**WHAT YOU HAVE TO DO:**
Find the line with "- [GitHub: Farmassist IoT" and the line with "- [Google Cloud AutoML Vision: Edge" in the entries below; output exactly those two lines, every line between them, and no others.

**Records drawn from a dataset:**

+-------+

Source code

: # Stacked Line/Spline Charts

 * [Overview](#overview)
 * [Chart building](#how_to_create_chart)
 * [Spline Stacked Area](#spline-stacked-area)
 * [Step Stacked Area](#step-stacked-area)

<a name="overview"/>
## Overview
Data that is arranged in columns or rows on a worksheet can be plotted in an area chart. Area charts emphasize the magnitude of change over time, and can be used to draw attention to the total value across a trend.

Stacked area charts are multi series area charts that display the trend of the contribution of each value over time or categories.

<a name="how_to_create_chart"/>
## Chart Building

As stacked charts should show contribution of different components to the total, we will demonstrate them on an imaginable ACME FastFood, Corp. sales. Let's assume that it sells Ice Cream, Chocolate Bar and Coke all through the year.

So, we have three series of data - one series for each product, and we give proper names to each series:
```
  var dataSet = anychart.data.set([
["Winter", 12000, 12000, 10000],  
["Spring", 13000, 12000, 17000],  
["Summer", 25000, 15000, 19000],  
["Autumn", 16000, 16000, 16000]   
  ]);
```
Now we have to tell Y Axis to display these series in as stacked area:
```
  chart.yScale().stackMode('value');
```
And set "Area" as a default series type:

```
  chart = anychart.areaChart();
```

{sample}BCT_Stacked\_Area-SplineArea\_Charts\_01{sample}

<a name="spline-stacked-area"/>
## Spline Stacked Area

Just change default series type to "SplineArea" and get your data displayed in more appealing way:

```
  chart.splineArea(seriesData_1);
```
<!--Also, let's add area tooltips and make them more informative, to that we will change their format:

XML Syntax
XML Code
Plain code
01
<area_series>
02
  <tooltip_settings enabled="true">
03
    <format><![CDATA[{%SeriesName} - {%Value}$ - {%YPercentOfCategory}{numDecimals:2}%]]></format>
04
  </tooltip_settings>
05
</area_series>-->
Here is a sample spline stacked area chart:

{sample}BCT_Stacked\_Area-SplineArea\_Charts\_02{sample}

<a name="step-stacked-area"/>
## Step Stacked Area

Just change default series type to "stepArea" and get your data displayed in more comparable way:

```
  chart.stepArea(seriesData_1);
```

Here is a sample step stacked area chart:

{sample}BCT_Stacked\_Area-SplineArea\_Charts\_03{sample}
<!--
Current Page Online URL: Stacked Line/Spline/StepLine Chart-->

+-------+

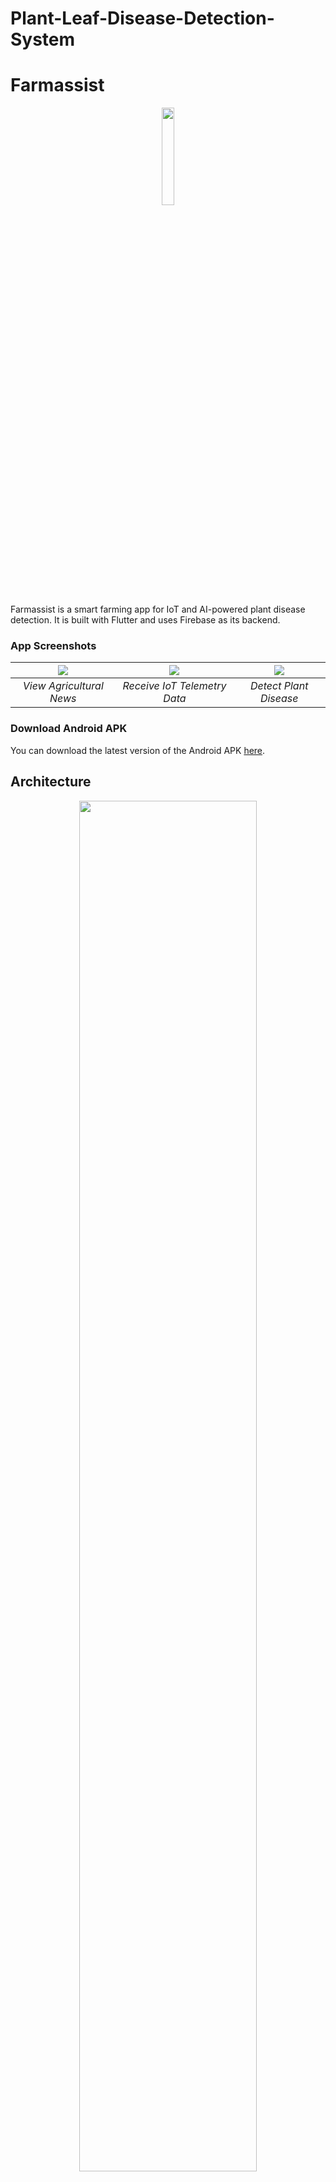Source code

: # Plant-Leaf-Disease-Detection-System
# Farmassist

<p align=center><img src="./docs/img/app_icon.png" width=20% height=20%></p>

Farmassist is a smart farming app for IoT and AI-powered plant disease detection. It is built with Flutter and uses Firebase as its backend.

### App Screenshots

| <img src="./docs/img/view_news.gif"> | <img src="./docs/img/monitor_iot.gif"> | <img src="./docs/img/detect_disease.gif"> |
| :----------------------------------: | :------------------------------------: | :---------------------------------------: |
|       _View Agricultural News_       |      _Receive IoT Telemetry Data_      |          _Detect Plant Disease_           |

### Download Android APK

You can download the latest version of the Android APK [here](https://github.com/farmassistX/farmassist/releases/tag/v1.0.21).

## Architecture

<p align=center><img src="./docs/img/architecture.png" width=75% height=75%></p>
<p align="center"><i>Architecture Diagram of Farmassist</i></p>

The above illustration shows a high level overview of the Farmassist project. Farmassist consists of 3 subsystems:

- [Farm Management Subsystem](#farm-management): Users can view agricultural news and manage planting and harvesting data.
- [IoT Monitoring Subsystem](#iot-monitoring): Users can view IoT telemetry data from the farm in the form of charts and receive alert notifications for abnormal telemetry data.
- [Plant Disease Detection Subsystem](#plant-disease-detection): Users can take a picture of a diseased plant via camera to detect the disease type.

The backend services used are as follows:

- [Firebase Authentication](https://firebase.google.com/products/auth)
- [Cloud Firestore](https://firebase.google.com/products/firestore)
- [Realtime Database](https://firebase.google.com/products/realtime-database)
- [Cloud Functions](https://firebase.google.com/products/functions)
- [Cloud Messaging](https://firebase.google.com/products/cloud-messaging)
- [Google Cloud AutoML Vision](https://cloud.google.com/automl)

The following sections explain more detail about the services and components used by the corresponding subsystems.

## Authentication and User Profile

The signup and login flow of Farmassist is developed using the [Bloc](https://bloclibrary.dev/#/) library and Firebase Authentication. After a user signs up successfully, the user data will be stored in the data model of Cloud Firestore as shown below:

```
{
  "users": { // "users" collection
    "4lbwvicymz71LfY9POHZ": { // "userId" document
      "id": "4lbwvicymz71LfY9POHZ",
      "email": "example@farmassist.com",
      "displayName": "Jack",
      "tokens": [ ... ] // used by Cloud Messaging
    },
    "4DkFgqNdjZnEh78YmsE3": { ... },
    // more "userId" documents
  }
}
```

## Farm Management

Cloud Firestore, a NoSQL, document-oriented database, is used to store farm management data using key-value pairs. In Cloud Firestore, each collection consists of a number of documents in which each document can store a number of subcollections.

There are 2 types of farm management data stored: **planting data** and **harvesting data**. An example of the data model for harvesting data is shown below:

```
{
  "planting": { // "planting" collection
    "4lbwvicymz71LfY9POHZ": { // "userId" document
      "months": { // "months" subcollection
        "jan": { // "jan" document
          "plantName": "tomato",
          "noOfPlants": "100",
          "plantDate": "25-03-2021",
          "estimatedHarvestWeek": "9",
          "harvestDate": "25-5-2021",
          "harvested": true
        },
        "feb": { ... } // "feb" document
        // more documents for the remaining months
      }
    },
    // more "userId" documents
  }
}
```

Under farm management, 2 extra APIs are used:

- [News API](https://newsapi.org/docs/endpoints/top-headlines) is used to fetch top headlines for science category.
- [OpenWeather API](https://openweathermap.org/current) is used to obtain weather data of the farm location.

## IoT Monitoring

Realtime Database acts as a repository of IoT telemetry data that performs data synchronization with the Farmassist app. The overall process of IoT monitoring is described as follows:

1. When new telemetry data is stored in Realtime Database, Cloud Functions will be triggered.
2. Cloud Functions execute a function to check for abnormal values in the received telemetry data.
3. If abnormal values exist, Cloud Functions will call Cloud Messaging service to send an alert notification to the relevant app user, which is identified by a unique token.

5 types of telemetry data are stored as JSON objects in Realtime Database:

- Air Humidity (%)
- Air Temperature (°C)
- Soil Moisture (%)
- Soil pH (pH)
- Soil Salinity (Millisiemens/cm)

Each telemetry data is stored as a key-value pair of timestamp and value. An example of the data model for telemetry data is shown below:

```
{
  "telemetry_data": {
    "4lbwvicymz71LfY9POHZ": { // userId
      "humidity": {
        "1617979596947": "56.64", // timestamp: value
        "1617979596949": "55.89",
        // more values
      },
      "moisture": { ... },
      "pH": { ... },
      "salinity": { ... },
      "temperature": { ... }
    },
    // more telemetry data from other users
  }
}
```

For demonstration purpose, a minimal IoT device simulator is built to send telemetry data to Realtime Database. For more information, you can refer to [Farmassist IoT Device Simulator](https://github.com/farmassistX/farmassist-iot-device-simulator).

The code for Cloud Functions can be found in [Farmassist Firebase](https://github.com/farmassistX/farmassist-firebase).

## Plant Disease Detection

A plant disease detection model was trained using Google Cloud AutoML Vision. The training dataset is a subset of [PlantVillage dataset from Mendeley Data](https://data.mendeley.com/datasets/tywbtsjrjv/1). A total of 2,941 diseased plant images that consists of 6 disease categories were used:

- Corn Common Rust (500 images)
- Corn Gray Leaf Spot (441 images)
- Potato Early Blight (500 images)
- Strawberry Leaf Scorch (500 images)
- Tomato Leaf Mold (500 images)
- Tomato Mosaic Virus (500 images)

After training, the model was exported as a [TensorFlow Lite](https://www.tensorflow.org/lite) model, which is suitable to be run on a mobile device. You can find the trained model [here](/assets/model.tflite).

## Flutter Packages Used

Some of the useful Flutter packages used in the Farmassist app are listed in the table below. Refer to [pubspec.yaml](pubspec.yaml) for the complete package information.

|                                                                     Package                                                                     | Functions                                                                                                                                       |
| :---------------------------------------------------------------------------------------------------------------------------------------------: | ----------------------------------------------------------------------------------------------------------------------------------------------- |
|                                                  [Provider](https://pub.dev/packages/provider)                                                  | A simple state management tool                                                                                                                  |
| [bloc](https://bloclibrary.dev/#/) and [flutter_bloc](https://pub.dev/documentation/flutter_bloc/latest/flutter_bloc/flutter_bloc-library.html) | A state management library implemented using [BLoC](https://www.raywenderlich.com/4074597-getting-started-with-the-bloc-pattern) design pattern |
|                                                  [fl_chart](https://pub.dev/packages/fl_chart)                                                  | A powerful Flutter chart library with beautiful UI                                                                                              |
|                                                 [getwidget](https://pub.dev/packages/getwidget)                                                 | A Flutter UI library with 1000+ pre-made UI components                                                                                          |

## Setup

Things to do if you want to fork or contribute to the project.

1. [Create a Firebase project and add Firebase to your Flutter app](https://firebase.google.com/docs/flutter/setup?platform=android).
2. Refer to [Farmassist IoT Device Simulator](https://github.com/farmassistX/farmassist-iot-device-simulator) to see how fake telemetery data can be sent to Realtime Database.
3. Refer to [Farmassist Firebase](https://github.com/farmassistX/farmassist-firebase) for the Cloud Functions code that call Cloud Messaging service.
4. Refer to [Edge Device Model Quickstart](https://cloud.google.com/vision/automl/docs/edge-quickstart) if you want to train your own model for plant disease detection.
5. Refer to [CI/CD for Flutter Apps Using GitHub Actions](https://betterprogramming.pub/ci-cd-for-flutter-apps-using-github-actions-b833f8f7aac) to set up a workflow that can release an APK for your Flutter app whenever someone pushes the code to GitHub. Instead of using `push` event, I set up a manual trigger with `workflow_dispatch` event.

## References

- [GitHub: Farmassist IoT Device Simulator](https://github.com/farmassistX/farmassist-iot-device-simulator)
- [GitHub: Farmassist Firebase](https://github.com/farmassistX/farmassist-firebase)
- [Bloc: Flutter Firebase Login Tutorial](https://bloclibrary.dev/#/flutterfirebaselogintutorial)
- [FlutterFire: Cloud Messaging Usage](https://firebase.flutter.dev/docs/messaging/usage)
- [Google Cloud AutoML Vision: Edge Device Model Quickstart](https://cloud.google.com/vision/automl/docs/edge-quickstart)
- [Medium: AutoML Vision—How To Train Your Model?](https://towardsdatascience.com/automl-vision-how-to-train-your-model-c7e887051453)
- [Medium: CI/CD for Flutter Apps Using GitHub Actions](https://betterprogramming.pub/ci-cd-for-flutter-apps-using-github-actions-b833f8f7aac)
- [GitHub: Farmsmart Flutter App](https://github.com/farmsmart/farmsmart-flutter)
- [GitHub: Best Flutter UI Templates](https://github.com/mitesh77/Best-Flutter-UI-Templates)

+-------+

**FINAL ANSWER:**
- [GitHub: Farmassist IoT Device Simulator](https://github.com/farmassistX/farmassist-iot-device-simulator)
- [GitHub: Farmassist Firebase](https://github.com/farmassistX/farmassist-firebase)
- [Bloc: Flutter Firebase Login Tutorial](https://bloclibrary.dev/#/flutterfirebaselogintutorial)
- [FlutterFire: Cloud Messaging Usage](https://firebase.flutter.dev/docs/messaging/usage)
- [Google Cloud AutoML Vision: Edge Device Model Quickstart](https://cloud.google.com/vision/automl/docs/edge-quickstart)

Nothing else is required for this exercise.